» What you should do: All lines from the one containing "- Shortcut key for editor." through the end of the entries below should appear in the answer exactly, with no others.

» Recorded information:

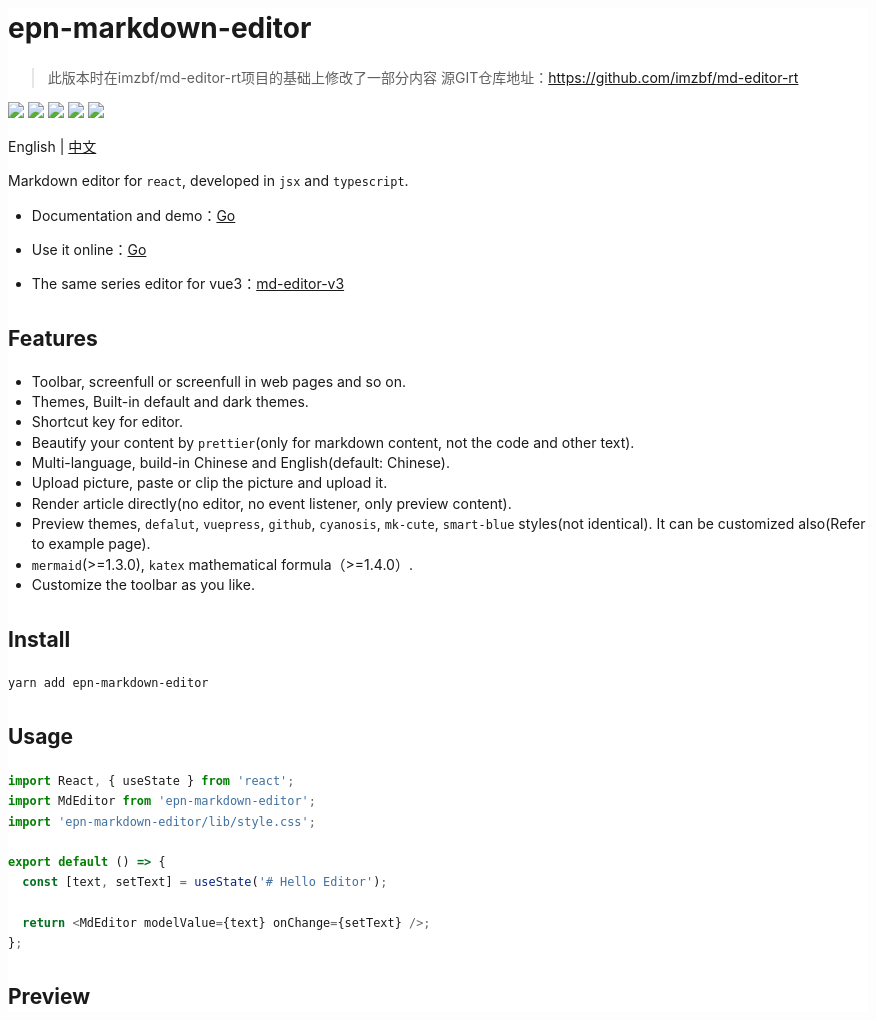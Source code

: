 # epn-markdown-editor
>此版本时在imzbf/md-editor-rt项目的基础上修改了一部分内容
>源GIT仓库地址：https://github.com/imzbf/md-editor-rt

![](https://img.shields.io/github/package-json/v/imzbf/epn-markdown-editor) ![](https://img.shields.io/npm/dm/epn-markdown-editor) ![](https://img.shields.io/bundlephobia/min/epn-markdown-editor) ![](https://img.shields.io/github/license/imzbf/epn-markdown-editor) ![](https://img.shields.io/badge/ssr-%3E1.0.0-brightgreen)

English \| [中文](https://github.com/XiangLiAn627/epn-markdown-editor/blob/master/README-CN.md)

Markdown editor for `react`, developed in `jsx` and `typescript`.

- Documentation and demo：[Go](https://github.com/XiangLiAn627/epn-markdown-editor)

- Use it online：[Go](https://codesandbox.io/s/elated-khorana-65jmr)

- The same series editor for vue3：[md-editor-v3](https://github.com/imzbf/md-editor-v3)

## Features

- Toolbar, screenfull or screenfull in web pages and so on.
- Themes, Built-in default and dark themes.
- Shortcut key for editor.
- Beautify your content by `prettier`(only for markdown content, not the code and other text).
- Multi-language, build-in Chinese and English(default: Chinese).
- Upload picture, paste or clip the picture and upload it.
- Render article directly(no editor, no event listener, only preview content).
- Preview themes, `defalut`, `vuepress`, `github`, `cyanosis`, `mk-cute`, `smart-blue` styles(not identical). It can be customized also(Refer to example page).
- `mermaid`(>=1.3.0), `katex` mathematical formula（>=1.4.0）.
- Customize the toolbar as you like.

## Install

```shell
yarn add epn-markdown-editor
```

## Usage

```js
import React, { useState } from 'react';
import MdEditor from 'epn-markdown-editor';
import 'epn-markdown-editor/lib/style.css';

export default () => {
  const [text, setText] = useState('# Hello Editor');

  return <MdEditor modelValue={text} onChange={setText} />;
};
```

## Preview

» Answer section:
- Shortcut key for editor.
- Beautify your content by `prettier`(only for markdown content, not the code and other text).
- Multi-language, build-in Chinese and English(default: Chinese).
- Upload picture, paste or clip the picture and upload it.
- Render article directly(no editor, no event listener, only preview content).
- Preview themes, `defalut`, `vuepress`, `github`, `cyanosis`, `mk-cute`, `smart-blue` styles(not identical). It can be customized also(Refer to example page).
- `mermaid`(>=1.3.0), `katex` mathematical formula（>=1.4.0）.
- Customize the toolbar as you like.

## Install

```shell
yarn add epn-markdown-editor
```

## Usage

```js
import React, { useState } from 'react';
import MdEditor from 'epn-markdown-editor';
import 'epn-markdown-editor/lib/style.css';

export default () => {
  const [text, setText] = useState('# Hello Editor');

  return <MdEditor modelValue={text} onChange={setText} />;
};
```

## Preview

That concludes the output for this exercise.